▶

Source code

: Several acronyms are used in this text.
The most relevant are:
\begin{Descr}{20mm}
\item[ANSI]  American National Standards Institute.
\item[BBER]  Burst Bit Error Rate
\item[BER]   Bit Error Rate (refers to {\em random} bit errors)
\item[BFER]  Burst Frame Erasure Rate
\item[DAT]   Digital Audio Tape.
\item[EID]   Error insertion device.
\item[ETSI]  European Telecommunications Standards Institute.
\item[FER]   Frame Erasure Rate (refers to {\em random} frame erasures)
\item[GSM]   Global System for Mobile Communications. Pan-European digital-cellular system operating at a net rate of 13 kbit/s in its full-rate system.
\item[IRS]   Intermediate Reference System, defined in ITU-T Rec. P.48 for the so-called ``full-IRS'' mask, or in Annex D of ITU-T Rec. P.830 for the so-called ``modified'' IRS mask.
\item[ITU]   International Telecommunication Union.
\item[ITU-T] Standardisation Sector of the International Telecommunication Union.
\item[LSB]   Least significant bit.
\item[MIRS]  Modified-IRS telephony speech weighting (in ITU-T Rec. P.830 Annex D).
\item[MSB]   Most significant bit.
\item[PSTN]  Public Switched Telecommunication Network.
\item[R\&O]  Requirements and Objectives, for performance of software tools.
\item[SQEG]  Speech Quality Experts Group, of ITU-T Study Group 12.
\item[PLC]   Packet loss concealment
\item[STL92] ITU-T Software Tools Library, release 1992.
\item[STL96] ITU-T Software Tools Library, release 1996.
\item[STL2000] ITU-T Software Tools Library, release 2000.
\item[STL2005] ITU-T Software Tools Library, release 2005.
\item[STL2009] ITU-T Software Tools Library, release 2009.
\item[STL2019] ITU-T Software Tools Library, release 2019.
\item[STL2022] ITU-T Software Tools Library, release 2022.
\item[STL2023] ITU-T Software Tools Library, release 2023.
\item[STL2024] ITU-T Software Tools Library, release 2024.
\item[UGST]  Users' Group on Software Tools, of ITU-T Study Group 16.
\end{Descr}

◀

• _Your task_:
Your task is to repeat each line of the material exactly.

• _Solution to the problem_:
Source code

: Several acronyms are used in this text.
The most relevant are:
\begin{Descr}{20mm}
\item[ANSI]  American National Standards Institute.
\item[BBER]  Burst Bit Error Rate
\item[BER]   Bit Error Rate (refers to {\em random} bit errors)
\item[BFER]  Burst Frame Erasure Rate
\item[DAT]   Digital Audio Tape.
\item[EID]   Error insertion device.
\item[ETSI]  European Telecommunications Standards Institute.
\item[FER]   Frame Erasure Rate (refers to {\em random} frame erasures)
\item[GSM]   Global System for Mobile Communications. Pan-European digital-cellular system operating at a net rate of 13 kbit/s in its full-rate system.
\item[IRS]   Intermediate Reference System, defined in ITU-T Rec. P.48 for the so-called ``full-IRS'' mask, or in Annex D of ITU-T Rec. P.830 for the so-called ``modified'' IRS mask.
\item[ITU]   International Telecommunication Union.
\item[ITU-T] Standardisation Sector of the International Telecommunication Union.
\item[LSB]   Least significant bit.
\item[MIRS]  Modified-IRS telephony speech weighting (in ITU-T Rec. P.830 Annex D).
\item[MSB]   Most significant bit.
\item[PSTN]  Public Switched Telecommunication Network.
\item[R\&O]  Requirements and Objectives, for performance of software tools.
\item[SQEG]  Speech Quality Experts Group, of ITU-T Study Group 12.
\item[PLC]   Packet loss concealment
\item[STL92] ITU-T Software Tools Library, release 1992.
\item[STL96] ITU-T Software Tools Library, release 1996.
\item[STL2000] ITU-T Software Tools Library, release 2000.
\item[STL2005] ITU-T Software Tools Library, release 2005.
\item[STL2009] ITU-T Software Tools Library, release 2009.
\item[STL2019] ITU-T Software Tools Library, release 2019.
\item[STL2022] ITU-T Software Tools Library, release 2022.
\item[STL2023] ITU-T Software Tools Library, release 2023.
\item[STL2024] ITU-T Software Tools Library, release 2024.
\item[UGST]  Users' Group on Software Tools, of ITU-T Study Group 16.
\end{Descr}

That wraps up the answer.